[Excerpts from a dataset]
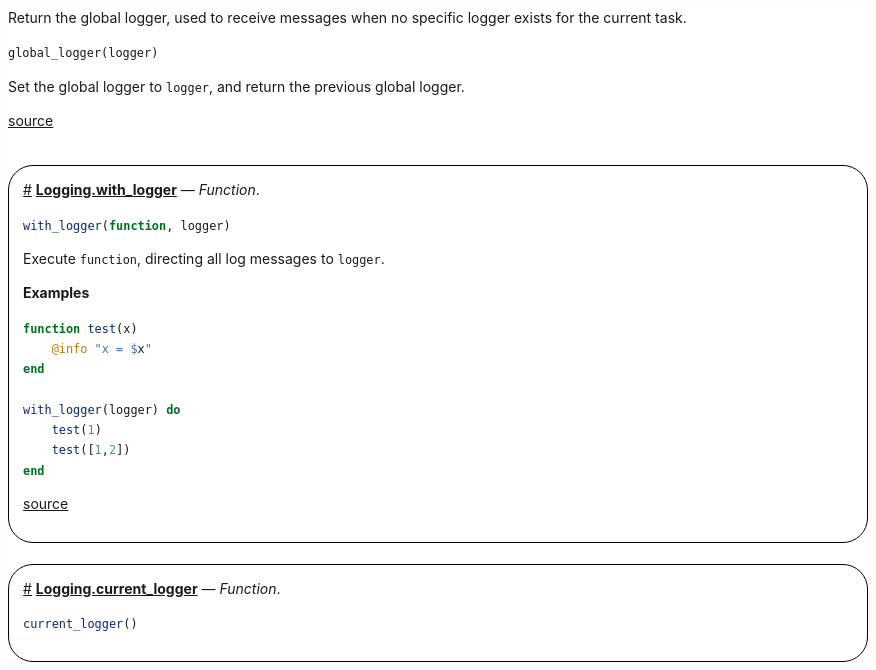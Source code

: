 
Return the global logger, used to receive messages when no specific logger exists for the current task.

```
global_logger(logger)
```


Set the global logger to `logger`, and return the previous global logger.


[source](https://github.com/JuliaLang/julia/blob/d0ea96fb3beee191e4f46c76ae048c5a0ef4a3a8/base/logging/logging.jl#L595-L604)

</div>
<br>
<div style='border-width:1px; border-style:solid; border-color:black; padding: 1em; border-radius: 25px;'>
<a id='Logging.with_logger' href='#Logging.with_logger'>#</a>&nbsp;<b><u>Logging.with_logger</u></b> &mdash; <i>Function</i>.




```julia
with_logger(function, logger)
```


Execute `function`, directing all log messages to `logger`.

**Examples**

```julia
function test(x)
    @info "x = $x"
end

with_logger(logger) do
    test(1)
    test([1,2])
end
```



[source](https://github.com/JuliaLang/julia/blob/d0ea96fb3beee191e4f46c76ae048c5a0ef4a3a8/base/logging/logging.jl#L613-L630)

</div>
<br>
<div style='border-width:1px; border-style:solid; border-color:black; padding: 1em; border-radius: 25px;'>
<a id='Logging.current_logger' href='#Logging.current_logger'>#</a>&nbsp;<b><u>Logging.current_logger</u></b> &mdash; <i>Function</i>.




```julia
current_logger()
```
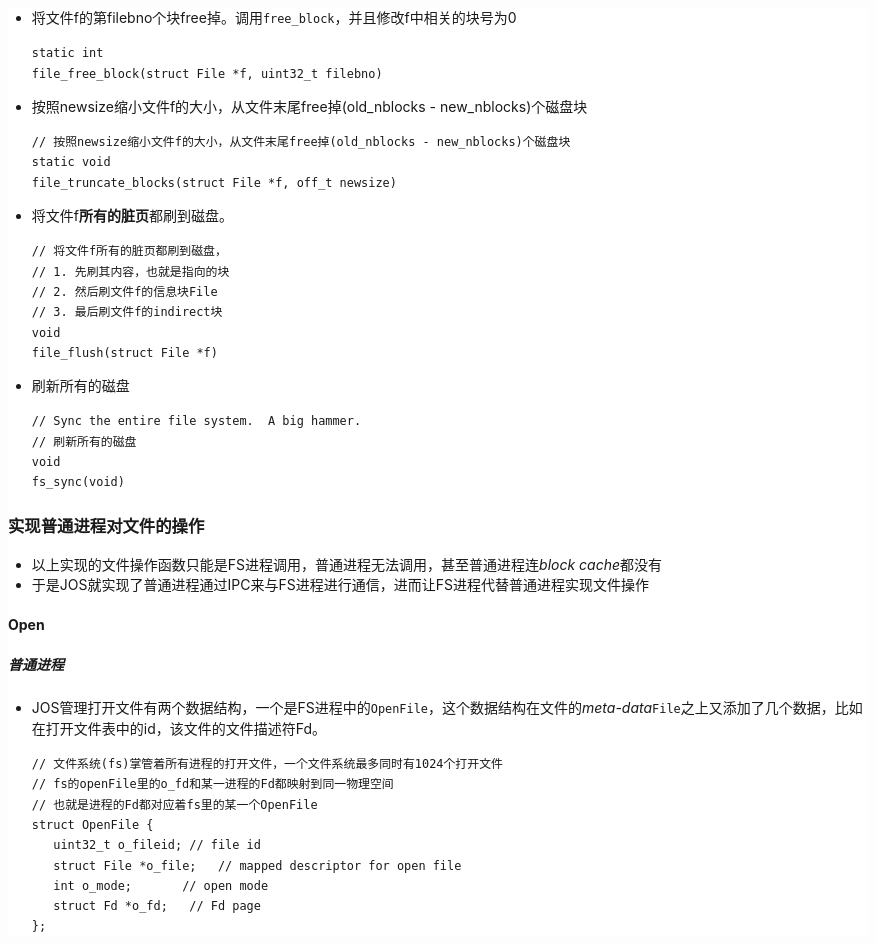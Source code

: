 - 将文件f的第filebno个块free掉。调用`free_block`，并且修改f中相关的块号为0

  ```
  static int
  file_free_block(struct File *f, uint32_t filebno)
  ```

- 按照newsize缩小文件f的大小，从文件末尾free掉(old_nblocks - new_nblocks)个磁盘块

  ```
  // 按照newsize缩小文件f的大小，从文件末尾free掉(old_nblocks - new_nblocks)个磁盘块
  static void
  file_truncate_blocks(struct File *f, off_t newsize)
  ```

- 将文件f**所有的脏页**都刷到磁盘。

  ```
  // 将文件f所有的脏页都刷到磁盘，
  // 1. 先刷其内容，也就是指向的块
  // 2. 然后刷文件f的信息块File
  // 3. 最后刷文件f的indirect块
  void
  file_flush(struct File *f)
  ```

- 刷新所有的磁盘

  ```
  // Sync the entire file system.  A big hammer.
  // 刷新所有的磁盘
  void
  fs_sync(void)
  ```

### 实现普通进程对文件的操作

- 以上实现的文件操作函数只能是FS进程调用，普通进程无法调用，甚至普通进程连*block cache*都没有
- 于是JOS就实现了普通进程通过IPC来与FS进程进行通信，进而让FS进程代替普通进程实现文件操作

#### Open

##### 普通进程

- JOS管理打开文件有两个数据结构，一个是FS进程中的`OpenFile`，这个数据结构在文件的*meta-data*`File`之上又添加了几个数据，比如在打开文件表中的id，该文件的文件描述符Fd。

  ```
  // 文件系统(fs)掌管着所有进程的打开文件，一个文件系统最多同时有1024个打开文件
  // fs的openFile里的o_fd和某一进程的Fd都映射到同一物理空间
  // 也就是进程的Fd都对应着fs里的某一个OpenFile
  struct OpenFile {
     uint32_t o_fileid; // file id
     struct File *o_file;   // mapped descriptor for open file
     int o_mode;       // open mode
     struct Fd *o_fd;   // Fd page
  };
  ```
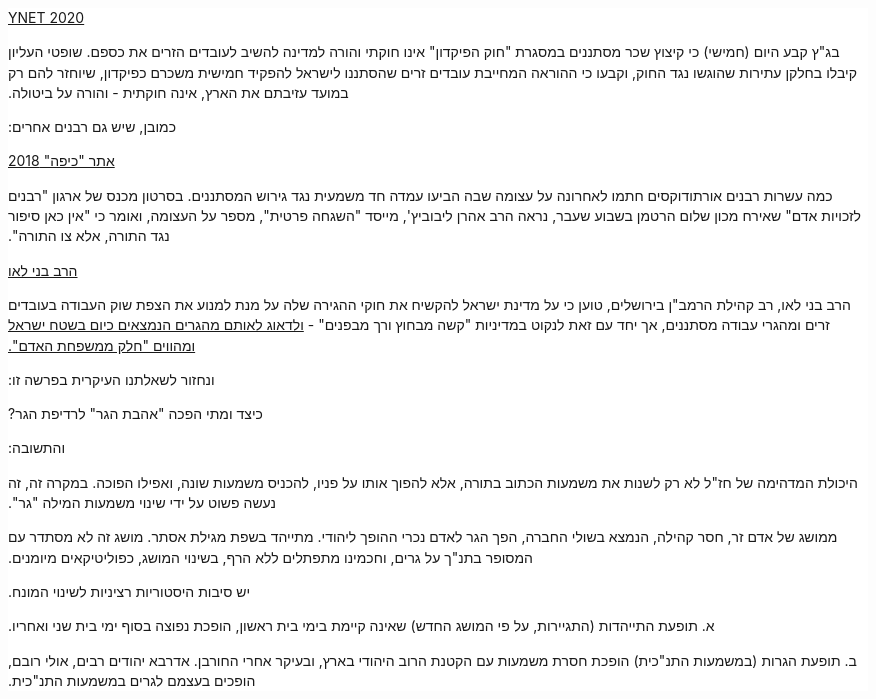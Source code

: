 <span dir="ltr"></span>

<span dir="ltr"><u>YNET 2020</u></span>

<span dir="rtl">בג"ץ קבע היום (חמישי) כי קיצוץ שכר מסתננים במסגרת "חוק
הפיקדון" אינו חוקתי והורה למדינה להשיב לעובדים הזרים את כספם. שופטי
העליון קיבלו בחלקן עתירות שהוגשו נגד החוק, וקבעו כי ההוראה המחייבת
עובדים זרים שהסתננו לישראל להפקיד חמישית משכרם כפיקדון, שיוחזר להם רק
במועד עזיבתם את הארץ, אינה חוקתית - והורה על ביטולה.</span>

<span dir="ltr"></span>

<span dir="rtl">כמובן, שיש גם רבנים אחרים:</span>

<span dir="rtl"><u>אתר "כיפה" 2018</u></span>

<span dir="rtl">כמה עשרות רבנים אורתודוקסים חתמו לאחרונה על עצומה שבה
הביעו עמדה חד משמעית נגד גירוש המסתננים. בסרטון מכנס של ארגון "רבנים
לזכויות אדם" שאירח מכון שלום הרטמן בשבוע שעבר, נראה הרב אהרן ליבוביץ',
מייסד "השגחה פרטית", מספר על העצומה, ואומר כי "אין כאן סיפור נגד התורה,
אלא צו התורה".</span>

<span dir="rtl"><u>הרב בני לאו</u></span>

<span dir="rtl">הרב בני לאו, רב קהילת הרמב"ן בירושלים, טוען כי על מדינת
ישראל להקשיח את חוקי ההגירה שלה על מנת למנוע את הצפת שוק העבודה בעובדים
זרים ומהגרי עבודה מסתננים, אך יחד עם זאת לנקוט במדיניות "קשה מבחוץ ורך
מבפנים" - <u>ולדאוג לאותם מהגרים הנמצאים כיום בשטח ישראל ומהווים "חלק
ממשפחת האדם".</u></span>

<span dir="ltr"></span>

<span dir="rtl">ונחזור לשאלתנו העיקרית בפרשה זו:</span>

<span dir="rtl">כיצד ומתי הפכה "אהבת הגר" לרדיפת הגר?</span>

<span dir="ltr"></span>

<span dir="rtl">והתשובה:</span>

<span dir="rtl">היכולת המדהימה של חז"ל לא רק לשנות את משמעות הכתוב
בתורה, אלא להפוך אותו על פניו, להכניס משמעות שונה, ואפילו הפוכה. במקרה
זה, זה נעשה פשוט על ידי שינוי משמעות המילה "גר".</span>

<span dir="rtl">ממושג של אדם זר, חסר קהילה, הנמצא בשולי החברה, הפך הגר
לאדם נכרי ההופך ליהודי. מתייהד בשפת מגילת אסתר. מושג זה לא מסתדר עם
המסופר בתנ"ך על גרים, וחכמינו מתפתלים ללא הרף, בשינוי המושג, כפוליטיקאים
מיומנים.</span>

<span dir="ltr"></span>

<span dir="rtl">יש סיבות היסטוריות רציניות לשינוי המונח.</span>

<span dir="rtl">א. תופעת התייהדות (התגיירות, על פי המושג החדש) שאינה
קיימת בימי בית ראשון, הופכת נפוצה בסוף ימי בית שני ואחריו.</span>

<span dir="rtl">ב. תופעת הגרות (במשמעות התנ"כית) הופכת חסרת משמעות עם
הקטנת הרוב היהודי בארץ, ובעיקר אחרי החורבן. אדרבא יהודים רבים, אולי
רובם, הופכים בעצמם לגרים במשמעות התנ"כית.</span>

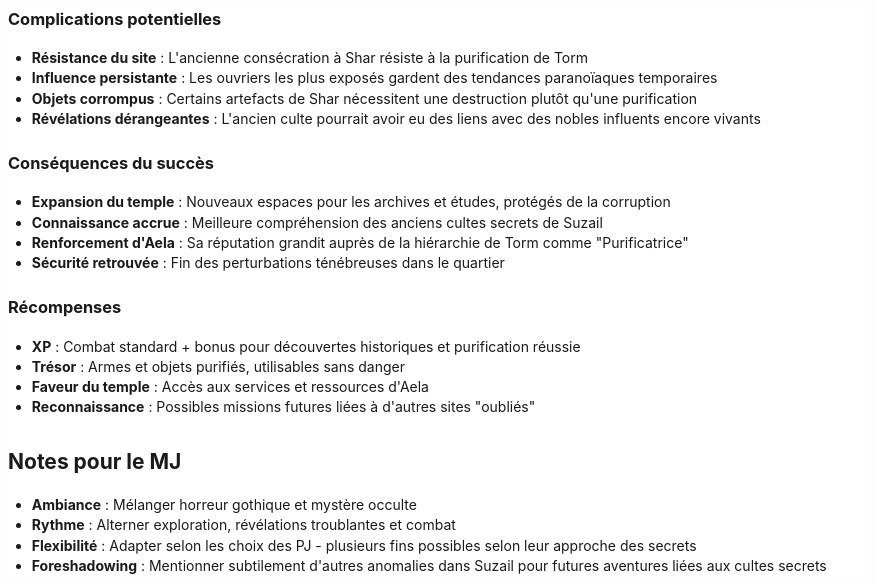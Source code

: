 ### Complications potentielles

- **Résistance du site** : L'ancienne consécration à Shar résiste à la purification de Torm
- **Influence persistante** : Les ouvriers les plus exposés gardent des tendances paranoïaques temporaires
- **Objets corrompus** : Certains artefacts de Shar nécessitent une destruction plutôt qu'une purification
- **Révélations dérangeantes** : L'ancien culte pourrait avoir eu des liens avec des nobles influents encore vivants

### Conséquences du succès

- **Expansion du temple** : Nouveaux espaces pour les archives et études, protégés de la corruption
- **Connaissance accrue** : Meilleure compréhension des anciens cultes secrets de Suzail
- **Renforcement d'Aela** : Sa réputation grandit auprès de la hiérarchie de Torm comme "Purificatrice"
- **Sécurité retrouvée** : Fin des perturbations ténébreuses dans le quartier

### Récompenses

- **XP** : Combat standard + bonus pour découvertes historiques et purification réussie
- **Trésor** : Armes et objets purifiés, utilisables sans danger
- **Faveur du temple** : Accès aux services et ressources d'Aela
- **Reconnaissance** : Possibles missions futures liées à d'autres sites "oubliés"

## Notes pour le MJ

- **Ambiance** : Mélanger horreur gothique et mystère occulte
- **Rythme** : Alterner exploration, révélations troublantes et combat
- **Flexibilité** : Adapter selon les choix des PJ - plusieurs fins possibles selon leur approche des secrets
- **Foreshadowing** : Mentionner subtilement d'autres anomalies dans Suzail pour futures aventures liées aux cultes secrets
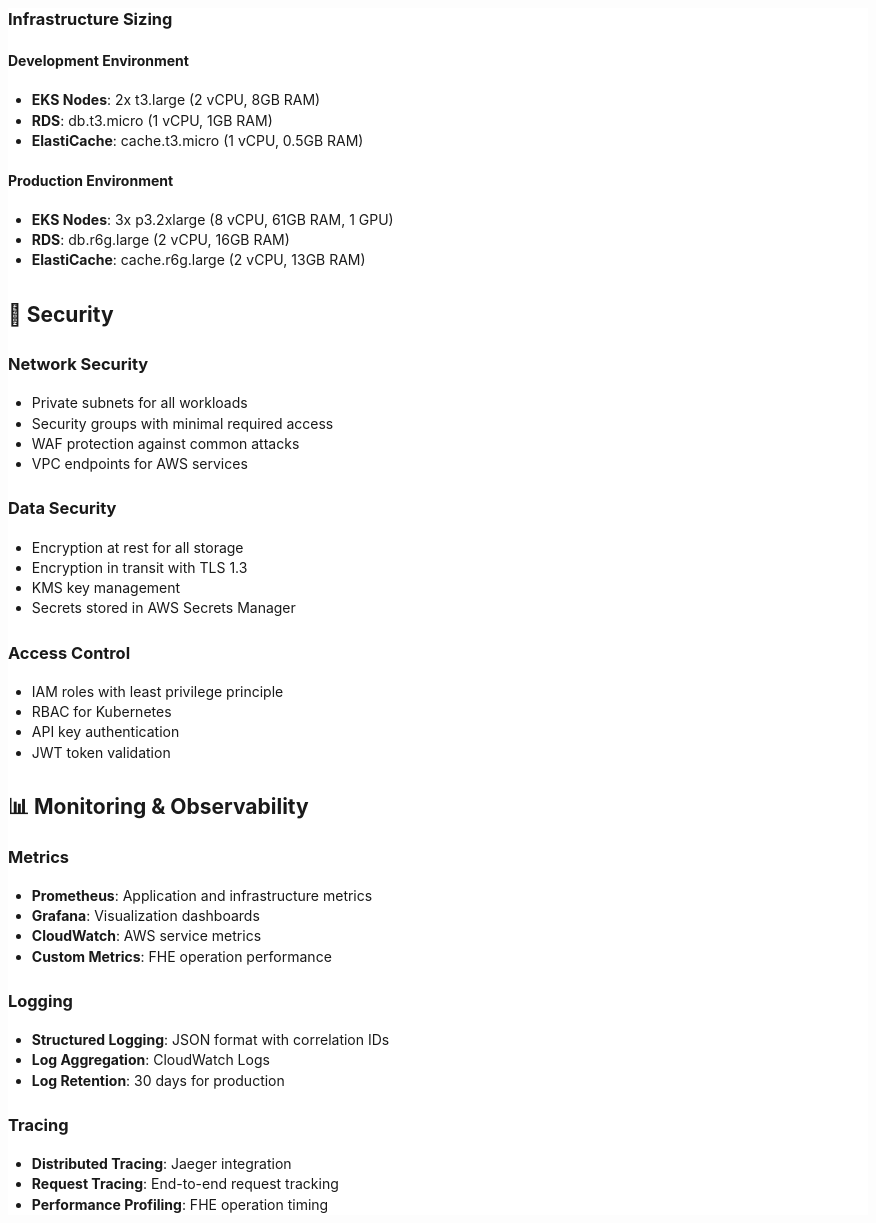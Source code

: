 ### Infrastructure Sizing

#### Development Environment
- **EKS Nodes**: 2x t3.large (2 vCPU, 8GB RAM)
- **RDS**: db.t3.micro (1 vCPU, 1GB RAM)
- **ElastiCache**: cache.t3.micro (1 vCPU, 0.5GB RAM)

#### Production Environment
- **EKS Nodes**: 3x p3.2xlarge (8 vCPU, 61GB RAM, 1 GPU)
- **RDS**: db.r6g.large (2 vCPU, 16GB RAM)
- **ElastiCache**: cache.r6g.large (2 vCPU, 13GB RAM)

## 🔐 Security

### Network Security
- Private subnets for all workloads
- Security groups with minimal required access
- WAF protection against common attacks
- VPC endpoints for AWS services

### Data Security
- Encryption at rest for all storage
- Encryption in transit with TLS 1.3
- KMS key management
- Secrets stored in AWS Secrets Manager

### Access Control
- IAM roles with least privilege principle
- RBAC for Kubernetes
- API key authentication
- JWT token validation

## 📊 Monitoring & Observability

### Metrics
- **Prometheus**: Application and infrastructure metrics
- **Grafana**: Visualization dashboards
- **CloudWatch**: AWS service metrics
- **Custom Metrics**: FHE operation performance

### Logging
- **Structured Logging**: JSON format with correlation IDs
- **Log Aggregation**: CloudWatch Logs
- **Log Retention**: 30 days for production

### Tracing
- **Distributed Tracing**: Jaeger integration
- **Request Tracing**: End-to-end request tracking
- **Performance Profiling**: FHE operation timing
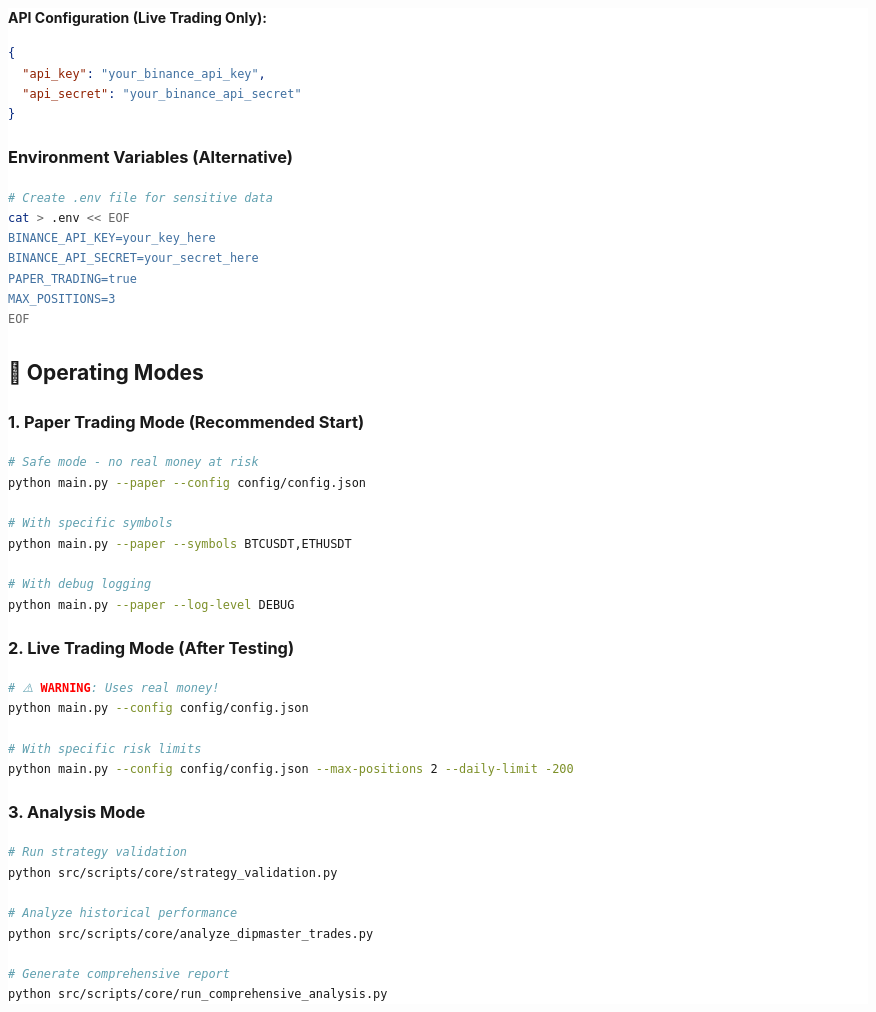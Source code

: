 **API Configuration (Live Trading Only):**
```json
{
  "api_key": "your_binance_api_key",
  "api_secret": "your_binance_api_secret"
}
```

### Environment Variables (Alternative)

```bash
# Create .env file for sensitive data
cat > .env << EOF
BINANCE_API_KEY=your_key_here
BINANCE_API_SECRET=your_secret_here
PAPER_TRADING=true
MAX_POSITIONS=3
EOF
```

## 🚀 Operating Modes

### 1. Paper Trading Mode (Recommended Start)

```bash
# Safe mode - no real money at risk
python main.py --paper --config config/config.json

# With specific symbols
python main.py --paper --symbols BTCUSDT,ETHUSDT

# With debug logging
python main.py --paper --log-level DEBUG
```

### 2. Live Trading Mode (After Testing)

```bash
# ⚠️ WARNING: Uses real money!
python main.py --config config/config.json

# With specific risk limits
python main.py --config config/config.json --max-positions 2 --daily-limit -200
```

### 3. Analysis Mode

```bash
# Run strategy validation
python src/scripts/core/strategy_validation.py

# Analyze historical performance
python src/scripts/core/analyze_dipmaster_trades.py

# Generate comprehensive report
python src/scripts/core/run_comprehensive_analysis.py
```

Task to carry out:
Wherever the word "futures" appears in the entries above, copy that line.

Task response:
- **Reconnaissance** : Possibles missions futures liées à d'autres sites "oubliés"
- **Foreshadowing** : Mentionner subtilement d'autres anomalies dans Suzail pour futures aventures liées aux cultes secrets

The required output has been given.